> **What is needed**
Repeat the span of the entries below that starts at the line with "- Fixed position of carousel dots." and ends at the line with "In the Sample.Play.Jbehave.Spring.Client directory (in", nothing more. Skip the pictures.

─── Listed records

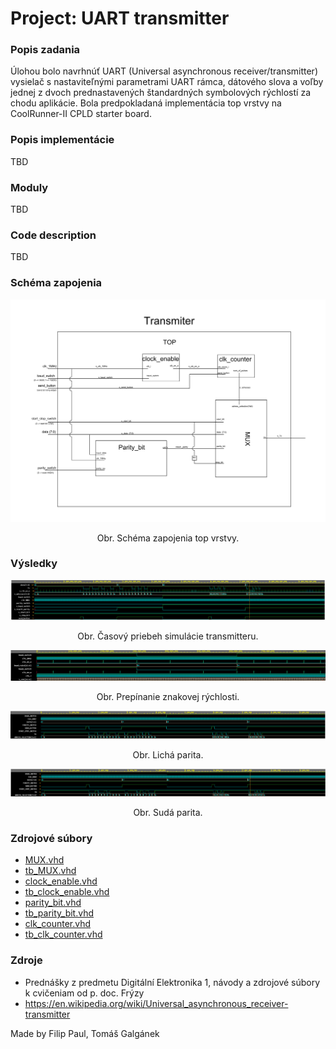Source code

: 
# Project: UART transmitter

### Popis zadania
Úlohou bolo navrhnúť UART (Universal asynchronous receiver/transmitter) vysielač s nastaviteľnými parametrami UART rámca, dátového slova a voľby jednej z dvoch prednastavených štandardných symbolových rýchlostí za chodu aplikácie. Bola predpokladaná implementácia top vrstvy na CoolRunner-II CPLD starter board. 

### Popis implementácie

TBD

### Moduly

TBD


### Code description

TBD


### Schéma zapojenia


![](resources/Tx_top_scheme.png)
<p align="center">
  Obr. Schéma zapojenia top vrstvy.
</p>

### Výsledky

![](resources/tb_top.PNG)
<p align="center">Obr. Časový priebeh simulácie transmitteru.</p>

![](resources/clock_enable_TB.PNG)
<p align="center">Obr. Prepínanie znakovej rýchlosti.</p>

![](resources/tb_paritysw_LOW.PNG)
<p align="center">Obr. Lichá parita.</p>

![](resources/tb_paritysw_HIGH.PNG)
<p align="center">Obr. Sudá parita.</p>



### Zdrojové súbory

* [MUX.vhd](/MUX/MUX.vhd)
* [tb_MUX.vhd](/MUX/tb_MUX.vhd)
* [clock_enable.vhd](/clock_enable/clock_enable.vhd)
* [tb_clock_enable.vhd](/clock_enable/tb_clock_enable.vhd)
* [parity_bit.vhd](/parity_bit/parity_bit.vhd)
* [tb_parity_bit.vhd](/parity_bit/tb_parity_bit.vhd)
* [clk_counter.vhd](/CLK_counter/clk_counter.vhd)
* [tb_clk_counter.vhd](/CLK_counter/tb_clk_counter.vhd)


### Zdroje

* Prednášky z predmetu Digitální Elektronika 1, návody a zdrojové súbory k cvičeniam od p. doc. Frýzy
* <https://en.wikipedia.org/wiki/Universal_asynchronous_receiver-transmitter>




Made by Filip Paul, Tomáš Galgánek
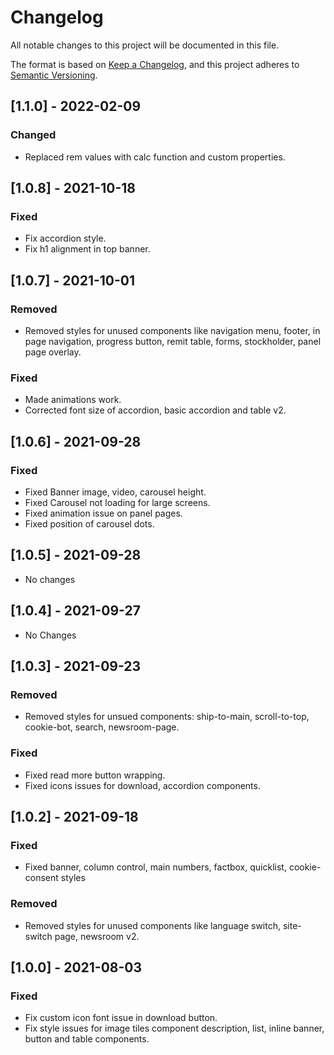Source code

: # Changelog

All notable changes to this project will be documented in this file.

The format is based on [Keep a Changelog](https://keepachangelog.com/en/1.0.0/),
and this project adheres to [Semantic Versioning](https://semver.org/spec/v2.0.0.html).

## [1.1.0] - 2022-02-09

### Changed
- Replaced rem values with calc function and custom properties.

## [1.0.8] - 2021-10-18

### Fixed
- Fix accordion style.
- Fix h1 alignment in top banner.

## [1.0.7] - 2021-10-01

### Removed
- Removed styles for unused components like navigation menu, footer, in page navigation, progress button, remit table, forms, stockholder, panel page overlay.

### Fixed
- Made animations work.
- Corrected font size of accordion, basic accordion and table v2.

## [1.0.6] - 2021-09-28

### Fixed 
- Fixed Banner image, video, carousel height.
- Fixed Carousel not loading for large screens.
- Fixed animation issue on panel pages.
- Fixed position of carousel dots.

## [1.0.5] - 2021-09-28

- No changes

## [1.0.4] - 2021-09-27

- No Changes

## [1.0.3] - 2021-09-23

### Removed
- Removed styles for unsued components: ship-to-main, scroll-to-top, cookie-bot, search, newsroom-page.

### Fixed
- Fixed read more button wrapping.
- Fixed icons issues for download, accordion components.

## [1.0.2] - 2021-09-18

### Fixed
- Fixed banner, column control, main numbers, factbox, quicklist, cookie-consent styles

### Removed
- Removed styles for unused components like language switch, site-switch page, newsroom v2.

## [1.0.0] - 2021-08-03

### Fixed
- Fix custom icon font issue in download button.
- Fix style issues for image tiles component description, list, inline banner, button and table components.

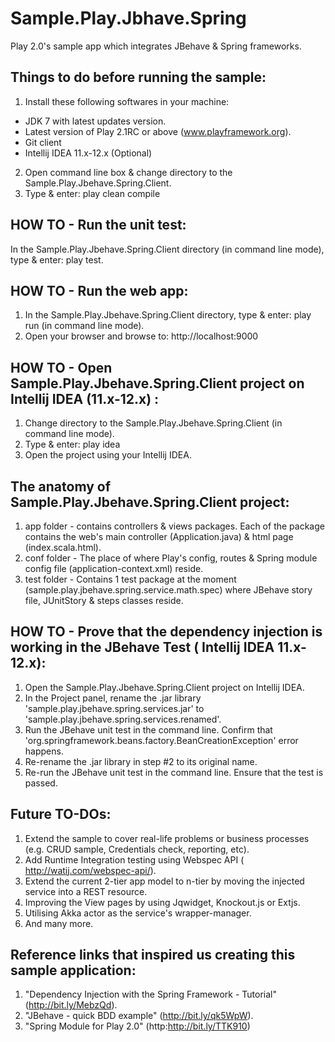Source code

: Sample.Play.Jbhave.Spring
=========================

Play 2.0's sample app which integrates JBehave &amp; Spring frameworks.

Things to do before running the sample:
---------------------------------------
1. Install these following softwares in your machine:
  - JDK 7 with latest updates version.
  - Latest version of Play 2.1RC or above (www.playframework.org).
  - Git client
  - Intellij IDEA 11.x-12.x (Optional)
2. Open command line box & change directory to the Sample.Play.Jbehave.Spring.Client.
3. Type & enter: play clean compile

HOW TO - Run the unit test:
---------------------------
In the Sample.Play.Jbehave.Spring.Client directory (in command line mode), type & enter: play test.

HOW TO - Run the web app:
-------------------------
1. In the Sample.Play.Jbehave.Spring.Client directory, type & enter: play run (in command line mode). 
2. Open your browser and browse to: http://localhost:9000

HOW TO - Open Sample.Play.Jbehave.Spring.Client project on Intellij IDEA (11.x-12.x) :
--------------------------------------------------------------------------------------
1. Change directory to the Sample.Play.Jbehave.Spring.Client (in command line mode).  
2. Type & enter: play idea
3. Open the project using your Intellij IDEA.

The anatomy of Sample.Play.Jbehave.Spring.Client project:
---------------------------------------------------------
1. app folder - contains controllers & views packages. Each of the package contains the web's main controller (Application.java) & html page (index.scala.html).
2. conf folder - The place of where Play's config, routes & Spring module config file (application-context.xml) reside. 
3. test folder - Contains 1 test package at the moment (sample.play.jbehave.spring.service.math.spec) where JBehave story file, JUnitStory & steps classes reside.

HOW TO - Prove that the dependency injection is working in the JBehave Test ( Intellij IDEA 11.x-12.x):
-------------------------------------------------------------------------------------------------------
1. Open the Sample.Play.Jbehave.Spring.Client project on Intellij IDEA.
2. In the Project panel, rename the .jar library 'sample.play.jbehave.spring.services.jar' to 'sample.play.jbehave.spring.services.renamed'.
3. Run the JBehave unit test in the command line. Confirm that 'org.springframework.beans.factory.BeanCreationException' error happens.
4. Re-rename the .jar library in step #2 to its original name.
5. Re-run the JBehave unit test in the command line. Ensure that the test is passed.

Future TO-DOs:
--------------
1. Extend the sample to cover real-life problems or business processes (e.g. CRUD sample, Credentials check, reporting, etc).
2. Add Runtime Integration testing using Webspec API ( http://watij.com/webspec-api/).
3. Extend the current 2-tier app model to n-tier by moving the injected service into a REST resource.
4. Improving the View pages by using Jqwidget, Knockout.js or Extjs.
5. Utilising Akka actor as the service's wrapper-manager.
6. And many more.

Reference links that inspired us creating this sample application:
------------------------------------------------------------------
1. "Dependency Injection with the Spring Framework - Tutorial" (http://bit.ly/MebzQd).
2. "JBehave - quick BDD example" (http://bit.ly/qk5WpW).
3. "Spring Module for Play 2.0" (http:http://bit.ly/TTK910)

──────

> **Exercise response**
- Fixed position of carousel dots.

## [1.0.5] - 2021-09-28

- No changes

## [1.0.4] - 2021-09-27

- No Changes

## [1.0.3] - 2021-09-23

### Removed
- Removed styles for unsued components: ship-to-main, scroll-to-top, cookie-bot, search, newsroom-page.

### Fixed
- Fixed read more button wrapping.
- Fixed icons issues for download, accordion components.

## [1.0.2] - 2021-09-18

### Fixed
- Fixed banner, column control, main numbers, factbox, quicklist, cookie-consent styles

### Removed
- Removed styles for unused components like language switch, site-switch page, newsroom v2.

## [1.0.0] - 2021-08-03

### Fixed
- Fix custom icon font issue in download button.
- Fix style issues for image tiles component description, list, inline banner, button and table components.

Source code

: Sample.Play.Jbhave.Spring
=========================

Play 2.0's sample app which integrates JBehave &amp; Spring frameworks.

Things to do before running the sample:
---------------------------------------
1. Install these following softwares in your machine:
  - JDK 7 with latest updates version.
  - Latest version of Play 2.1RC or above (www.playframework.org).
  - Git client
  - Intellij IDEA 11.x-12.x (Optional)
2. Open command line box & change directory to the Sample.Play.Jbehave.Spring.Client.
3. Type & enter: play clean compile

HOW TO - Run the unit test:
---------------------------
In the Sample.Play.Jbehave.Spring.Client directory (in command line mode), type & enter: play test.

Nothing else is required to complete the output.